Exploration drilling in the Gulf of Mexico is still locked up in a whole world of doubt and uncertainty in the aftermath of the fatal Macondo well blowout and oil spill.
Dec. 1, 2010
10 min read
As multiple investigations continue into the causes of the Macondo spill, new federal agency copes with sparse funding and skeleton staff

F. Jay Schempf
Contributing Editor

Exploration drilling in the Gulf of Mexico is still locked up in a whole world of doubt and uncertainty in the aftermath of the fatal Macondo well blowout and oil spill.

A fledgling federal administrative body – the Bureau of Ocean Energy Management, Regulation and Management (BOEMRE) – is issuing new mandates governing both deep and shallow-water drilling in the Gulf, some cast not simply as rules and regulations, but rather, in the form of an ultimatum, with the “or else” heavily implied.

What’s more, a six-month moratorium on exploration drilling in the Gulf imposed – then lifted a month early – by the Obama Administration’s latest Interior Secretary has resulted in continued administrative delays in the granting of permits for both deep and shallow water drilling in federal waters, creating what some industry leaders call a “de facto” moratorium.

A whole passel of federal, regional, and local investigations into the causes of the Macondo incident are under way, some aimed at helping to avoid recurrences of future large-scale offshore blowout-spills.
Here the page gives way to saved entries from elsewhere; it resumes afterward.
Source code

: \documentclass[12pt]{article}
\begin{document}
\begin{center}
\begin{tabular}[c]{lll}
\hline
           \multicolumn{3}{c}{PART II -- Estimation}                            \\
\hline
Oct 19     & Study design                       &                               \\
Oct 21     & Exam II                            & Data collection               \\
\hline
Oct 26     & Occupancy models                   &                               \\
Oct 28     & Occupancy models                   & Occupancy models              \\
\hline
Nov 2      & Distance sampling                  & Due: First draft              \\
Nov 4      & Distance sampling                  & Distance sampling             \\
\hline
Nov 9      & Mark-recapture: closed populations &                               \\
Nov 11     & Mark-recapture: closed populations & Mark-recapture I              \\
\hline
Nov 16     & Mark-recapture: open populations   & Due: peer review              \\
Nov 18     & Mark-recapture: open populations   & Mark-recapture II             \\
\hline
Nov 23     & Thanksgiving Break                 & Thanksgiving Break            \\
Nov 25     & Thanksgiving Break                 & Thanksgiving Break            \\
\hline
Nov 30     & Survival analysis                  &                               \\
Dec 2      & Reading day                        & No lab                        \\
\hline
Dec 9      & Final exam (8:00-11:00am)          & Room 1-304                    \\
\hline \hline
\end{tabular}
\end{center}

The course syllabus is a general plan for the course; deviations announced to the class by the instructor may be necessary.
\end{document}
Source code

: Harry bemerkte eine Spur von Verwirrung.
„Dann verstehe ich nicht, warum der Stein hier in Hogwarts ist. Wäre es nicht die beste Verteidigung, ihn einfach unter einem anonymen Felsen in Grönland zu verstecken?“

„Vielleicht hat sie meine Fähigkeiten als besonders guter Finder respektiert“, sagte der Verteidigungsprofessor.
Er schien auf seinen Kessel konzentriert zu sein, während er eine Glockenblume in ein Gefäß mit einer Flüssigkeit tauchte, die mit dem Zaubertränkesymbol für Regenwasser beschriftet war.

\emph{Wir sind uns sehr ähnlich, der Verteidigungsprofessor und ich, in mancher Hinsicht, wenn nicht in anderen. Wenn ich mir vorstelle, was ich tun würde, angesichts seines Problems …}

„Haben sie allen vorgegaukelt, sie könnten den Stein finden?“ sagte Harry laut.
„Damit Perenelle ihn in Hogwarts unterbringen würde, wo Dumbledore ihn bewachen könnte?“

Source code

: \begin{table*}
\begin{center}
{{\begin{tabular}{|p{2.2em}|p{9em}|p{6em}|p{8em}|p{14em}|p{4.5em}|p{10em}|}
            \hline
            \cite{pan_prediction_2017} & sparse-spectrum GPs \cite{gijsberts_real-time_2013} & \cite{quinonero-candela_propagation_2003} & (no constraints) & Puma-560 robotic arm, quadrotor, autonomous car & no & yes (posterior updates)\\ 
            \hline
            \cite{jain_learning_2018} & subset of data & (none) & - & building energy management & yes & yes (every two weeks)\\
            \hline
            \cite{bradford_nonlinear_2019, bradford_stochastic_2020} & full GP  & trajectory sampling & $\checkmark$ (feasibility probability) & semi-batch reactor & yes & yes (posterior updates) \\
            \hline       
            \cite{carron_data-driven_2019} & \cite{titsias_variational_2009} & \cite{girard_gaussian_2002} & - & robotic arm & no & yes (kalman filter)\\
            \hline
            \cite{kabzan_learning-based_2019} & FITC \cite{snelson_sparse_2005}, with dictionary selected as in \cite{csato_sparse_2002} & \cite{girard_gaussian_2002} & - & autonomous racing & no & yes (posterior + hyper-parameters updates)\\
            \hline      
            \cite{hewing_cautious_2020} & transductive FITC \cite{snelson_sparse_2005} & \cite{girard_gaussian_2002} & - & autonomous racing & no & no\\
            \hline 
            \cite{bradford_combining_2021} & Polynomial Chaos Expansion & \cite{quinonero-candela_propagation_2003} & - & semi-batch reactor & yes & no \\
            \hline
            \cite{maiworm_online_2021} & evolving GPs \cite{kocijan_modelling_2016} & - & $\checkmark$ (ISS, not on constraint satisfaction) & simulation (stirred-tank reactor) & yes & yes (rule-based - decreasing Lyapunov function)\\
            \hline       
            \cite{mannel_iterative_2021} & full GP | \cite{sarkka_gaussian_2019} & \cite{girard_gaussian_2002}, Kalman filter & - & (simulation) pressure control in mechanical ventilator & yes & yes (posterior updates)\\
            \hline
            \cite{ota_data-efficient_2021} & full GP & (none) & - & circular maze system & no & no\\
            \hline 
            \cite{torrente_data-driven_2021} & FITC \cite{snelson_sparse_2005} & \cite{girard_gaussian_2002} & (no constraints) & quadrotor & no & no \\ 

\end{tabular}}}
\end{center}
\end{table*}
Others, however, have been engaged in searching for the “culprits” on whom to pin Macondo, with civil and even criminal charges being the possible outcome.
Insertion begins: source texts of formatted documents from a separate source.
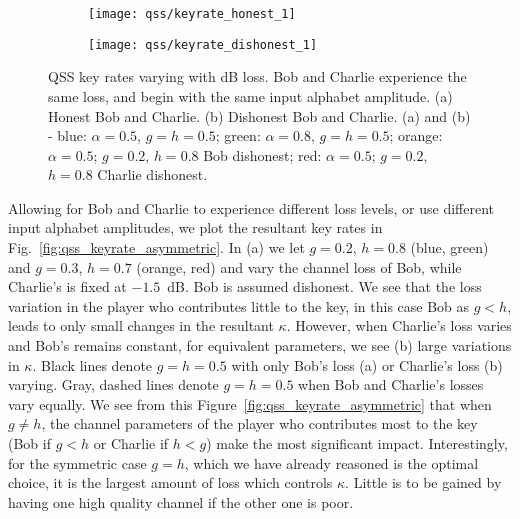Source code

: \begin{figure}[htp]
\centering
	\begin{subfigure}{0.49\linewidth}
	\centering
	\texttt{[image: qss/keyrate\_honest\_1]}
	\caption{}
	\end{subfigure}
	\begin{subfigure}{0.49\linewidth}
	\centering
	\texttt{[image: qss/keyrate\_dishonest\_1]}
	\caption{}
	\end{subfigure}
\caption{\label{fig:qss_keyrate} QSS key rates varying with dB loss. Bob and Charlie experience the same loss, and begin with the same input alphabet amplitude. (a) Honest Bob and Charlie. (b) Dishonest Bob and Charlie. (a) and (b) - blue: $\alpha=0.5$, $g=h=0.5$; green: $\alpha = 0.8$, $g = h = 0.5$; orange: $\alpha = 0.5$; $g = 0.2$, $h=0.8$ Bob dishonest; red: $\alpha = 0.5$; $g=0.2$, $h=0.8$ Charlie dishonest.}
\end{figure}


Allowing for Bob and Charlie to experience different loss levels, or use different input alphabet amplitudes, we plot the resultant key rates in Fig.~\ref{fig:qss_keyrate_asymmetric}. In (a) we let $g=0.2$, $h=0.8$ (blue, green) and $g=0.3$, $h=0.7$ (orange, red) and vary the channel loss of Bob, while Charlie's is fixed at $-1.5$~dB. Bob is assumed dishonest. We see that the loss variation in the player who contributes little to the key, in this case Bob as $g < h$, leads to only small changes in the resultant $\kappa$. However, when Charlie's loss varies and Bob's remains constant, for equivalent parameters, we see (b) large variations in $\kappa$. Black lines denote $g=h=0.5$ with only Bob's loss (a) or Charlie's loss (b) varying. Gray, dashed lines denote $g=h=0.5$ when Bob and Charlie's losses vary equally. We see from this Figure~\ref{fig:qss_keyrate_asymmetric} that when $g \ne h$, the channel parameters of the player who contributes most to the key (Bob if $g < h$ or Charlie if $h < g$) make the most significant impact. Interestingly, for the symmetric case $g=h$, which we have already reasoned is the optimal choice, it is the largest amount of loss which controls $\kappa$. Little is to be gained by having one high quality channel if the other one is poor. 


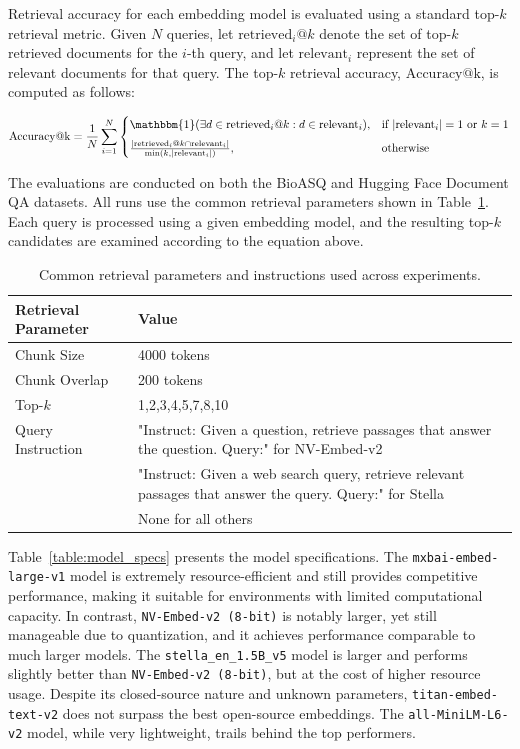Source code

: \documentclass{scrartcl}
\begin{document}
Retrieval accuracy for each embedding model is evaluated using a standard top-$k$ retrieval metric. Given $N$ queries, let $\text{retrieved}_i@k$ denote the set of top-$k$ retrieved documents for the $i$-th query, and let $\text{relevant}_i$ represent the set of relevant documents for that query. The top-$k$ retrieval accuracy, $\text{Accuracy@k}$, is computed as follows:

\begin{equation}
\text{Accuracy@k} = \frac{1}{N} \sum_{i=1}^{N} 
    \begin{cases}
      \mathbbm{1}(\exists d \in \text{retrieved}_i@k : d \in \text{relevant}_i), & \text{if } |\text{relevant}_i| = 1 \text{ or } k = 1 \\[6pt]
      \frac{|\text{retrieved}_i@k \cap \text{relevant}_i|}{\min(k, |\text{relevant}_i|)}, & \text{otherwise}
    \end{cases}
\end{equation}

The evaluations are conducted on both the BioASQ and Hugging Face Document QA datasets. All runs use the common retrieval parameters shown in Table~\ref{table:retrieval_params}. Each query is processed using a given embedding model, and the resulting top-$k$ candidates are examined according to the equation above.

\begin{table}[H]
\centering
\begin{tabular}{|l|l|}
\hline
\textbf{Retrieval Parameter} & \textbf{Value} \\
\hline
Chunk Size & 4000 tokens \\
Chunk Overlap & 200 tokens \\
Top-$k$ & 1,2,3,4,5,7,8,10 \\
Query Instruction & "Instruct: Given a question, retrieve passages that answer the question. Query:" for NV-Embed-v2 \\ 
~ & "Instruct: Given a web search query, retrieve relevant passages that answer the query. Query:" for Stella \\
~ & None for all others \\
\hline
\end{tabular}
\caption{Common retrieval parameters and instructions used across experiments.}
\label{table:retrieval_params}
\end{table}

Table~\ref{table:model_specs} presents the model specifications. The \texttt{mxbai-embed-large-v1} model is extremely resource-efficient and still provides competitive performance, making it suitable for environments with limited computational capacity. In contrast, \texttt{NV-Embed-v2 (8-bit)} is notably larger, yet still manageable due to quantization, and it achieves performance comparable to much larger models. The \texttt{stella\_en\_1.5B\_v5} model is larger and performs slightly better than \texttt{NV-Embed-v2 (8-bit)}, but at the cost of higher resource usage. Despite its closed-source nature and unknown parameters, \texttt{titan-embed-text-v2} does not surpass the best open-source embeddings. The \texttt{all-MiniLM-L6-v2} model, while very lightweight, trails behind the top performers.
\end{document}
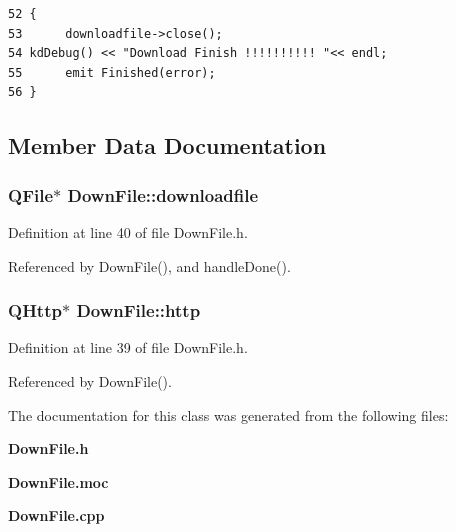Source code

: \footnotesize\begin{verbatim}52 {
53      downloadfile->close();
54 kdDebug() << "Download Finish !!!!!!!!!! "<< endl; 
55      emit Finished(error);        
56 }
\end{verbatim}\normalsize 


\subsection{Member Data Documentation}
\subsubsection{\setlength{\rightskip}{0pt plus 5cm}QFile$\ast$ {\bf Down\-File::downloadfile}}\label{classDownFile_DownFileo1}




Definition at line 40 of file Down\-File.h.

Referenced by Down\-File(), and handle\-Done().
\subsubsection{\setlength{\rightskip}{0pt plus 5cm}QHttp$\ast$ {\bf Down\-File::http}}\label{classDownFile_DownFileo0}




Definition at line 39 of file Down\-File.h.

Referenced by Down\-File().

The documentation for this class was generated from the following files:\begin{CompactItemize}
\item 
{\bf Down\-File.h}\item 
{\bf Down\-File.moc}\item 
{\bf Down\-File.cpp}\end{CompactItemize}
Meanwhile, the cleanup of spilled oil, a considerable amount of which reached the Gulf Coast shoreline, has been handled with remarkable dispatch, considering that the Macondo well unleashed an estimated 60,000 bbls of crude oil into the Gulf each day for nearly four months. And while some areas around Louisiana’s Mississippi River delta area remain significantly oiled, the crackdown on incursion by hydrocarbon slicks and tar balls onto beaches in Mississippi, Alabama, and northwestern Florida has been tackled effectively, given the combined oil removal resources brought to bear on a “cost is no object” basis by federal and state governments and by BP plc, operator of the Macondo well.

So much with so little

For Gulf of Mexico operators engaged in deepwater drilling and production, creation of the BOEMRE has resulted in a serious overall setback to development of oil and natural gas reserves deemed necessary for U.S. fossil energy supplies, particularly as a hedge against ever-climbing imports from some areas of the world considered politically indefinite. While the industry has accepted the new federal supervisory body as the law of the land, operators lament the fact – as does BOEMRE itself – that it lacks the funding and staffing necessary for the kind of extreme oversight it plans to exert.
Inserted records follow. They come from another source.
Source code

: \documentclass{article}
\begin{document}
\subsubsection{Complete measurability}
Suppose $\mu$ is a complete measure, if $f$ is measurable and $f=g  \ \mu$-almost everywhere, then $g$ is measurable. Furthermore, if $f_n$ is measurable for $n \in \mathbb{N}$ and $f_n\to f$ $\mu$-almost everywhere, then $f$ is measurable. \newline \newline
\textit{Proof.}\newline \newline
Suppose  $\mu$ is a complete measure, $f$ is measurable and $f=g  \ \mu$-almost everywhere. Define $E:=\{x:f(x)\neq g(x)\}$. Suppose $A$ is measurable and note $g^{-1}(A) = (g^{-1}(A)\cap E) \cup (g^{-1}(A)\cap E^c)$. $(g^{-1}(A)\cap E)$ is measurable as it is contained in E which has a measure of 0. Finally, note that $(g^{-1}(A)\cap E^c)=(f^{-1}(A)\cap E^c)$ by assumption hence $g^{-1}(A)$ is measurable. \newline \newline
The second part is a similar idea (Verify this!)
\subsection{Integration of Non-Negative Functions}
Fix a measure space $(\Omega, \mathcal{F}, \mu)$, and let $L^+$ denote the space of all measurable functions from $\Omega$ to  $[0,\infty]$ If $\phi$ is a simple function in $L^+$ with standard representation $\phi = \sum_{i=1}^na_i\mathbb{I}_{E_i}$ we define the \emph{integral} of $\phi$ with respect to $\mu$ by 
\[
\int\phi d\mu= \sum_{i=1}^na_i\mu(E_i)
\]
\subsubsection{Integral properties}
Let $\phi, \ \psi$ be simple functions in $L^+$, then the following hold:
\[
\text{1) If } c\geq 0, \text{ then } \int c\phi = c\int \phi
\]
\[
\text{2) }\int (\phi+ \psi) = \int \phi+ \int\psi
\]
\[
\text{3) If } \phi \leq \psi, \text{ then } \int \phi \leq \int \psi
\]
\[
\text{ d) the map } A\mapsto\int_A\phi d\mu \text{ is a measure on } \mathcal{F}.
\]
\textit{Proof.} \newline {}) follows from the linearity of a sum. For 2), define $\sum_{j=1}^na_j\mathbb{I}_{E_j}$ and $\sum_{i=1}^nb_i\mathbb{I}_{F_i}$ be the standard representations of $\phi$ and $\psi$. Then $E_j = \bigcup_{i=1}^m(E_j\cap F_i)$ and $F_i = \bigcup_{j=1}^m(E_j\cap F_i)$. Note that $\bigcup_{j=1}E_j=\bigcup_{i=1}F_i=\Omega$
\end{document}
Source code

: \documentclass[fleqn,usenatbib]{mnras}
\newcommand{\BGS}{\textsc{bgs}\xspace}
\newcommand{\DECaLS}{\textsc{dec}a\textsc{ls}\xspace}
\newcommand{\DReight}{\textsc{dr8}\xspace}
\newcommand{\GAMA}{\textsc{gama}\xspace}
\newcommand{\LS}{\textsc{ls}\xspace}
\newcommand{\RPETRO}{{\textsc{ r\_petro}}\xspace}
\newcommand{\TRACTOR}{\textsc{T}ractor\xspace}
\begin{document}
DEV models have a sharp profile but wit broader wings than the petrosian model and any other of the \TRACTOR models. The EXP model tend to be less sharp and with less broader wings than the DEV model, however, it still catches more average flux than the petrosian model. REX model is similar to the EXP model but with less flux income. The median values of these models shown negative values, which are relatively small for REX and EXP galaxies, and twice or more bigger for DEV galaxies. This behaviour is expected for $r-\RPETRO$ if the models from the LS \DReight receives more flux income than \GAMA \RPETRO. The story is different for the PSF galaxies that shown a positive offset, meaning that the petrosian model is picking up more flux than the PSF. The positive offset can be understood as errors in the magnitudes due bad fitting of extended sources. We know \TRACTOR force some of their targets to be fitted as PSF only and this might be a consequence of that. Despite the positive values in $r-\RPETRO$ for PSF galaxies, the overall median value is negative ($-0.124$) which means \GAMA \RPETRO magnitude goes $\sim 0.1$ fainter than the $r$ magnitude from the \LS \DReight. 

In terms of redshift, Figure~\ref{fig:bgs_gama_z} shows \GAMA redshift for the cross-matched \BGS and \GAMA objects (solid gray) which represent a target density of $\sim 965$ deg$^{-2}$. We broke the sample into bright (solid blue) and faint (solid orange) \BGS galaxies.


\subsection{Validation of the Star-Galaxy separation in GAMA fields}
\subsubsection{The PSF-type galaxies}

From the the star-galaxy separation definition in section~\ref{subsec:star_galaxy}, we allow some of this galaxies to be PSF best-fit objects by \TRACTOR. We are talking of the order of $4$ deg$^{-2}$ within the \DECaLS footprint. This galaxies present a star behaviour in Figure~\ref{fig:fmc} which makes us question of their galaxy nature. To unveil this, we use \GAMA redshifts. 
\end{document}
A machine called a “Powerscreen” helps clean the beaches in Orange Beach, Alabama. With a series of different size screens, it filters large objects to one side, small items to the other and clean sand out through the front.
Shoreline clean-up assessment teams snorkel off Gulf Shores, Alabama, looking for sub-tidal oil. As part of their search, they use shovels to dig up to 18 in. below the sea floor to search for buried oil.

Interior Secretary Ken Salazar and BOEMRE director Michael Bromwich agree that the body’s chief goal is to level “the most aggressive and comprehensive reforms of offshore oil and gas regulation and oversight in U.S. history.” However, congressional funding of BOEMRE and its sister agencies – the newly created Office of Natural Resources Revenue (ONRR) and a future organization that will control offshore leasing – currently is inadequate and their staffs of engineers and inspectors woefully undermanned.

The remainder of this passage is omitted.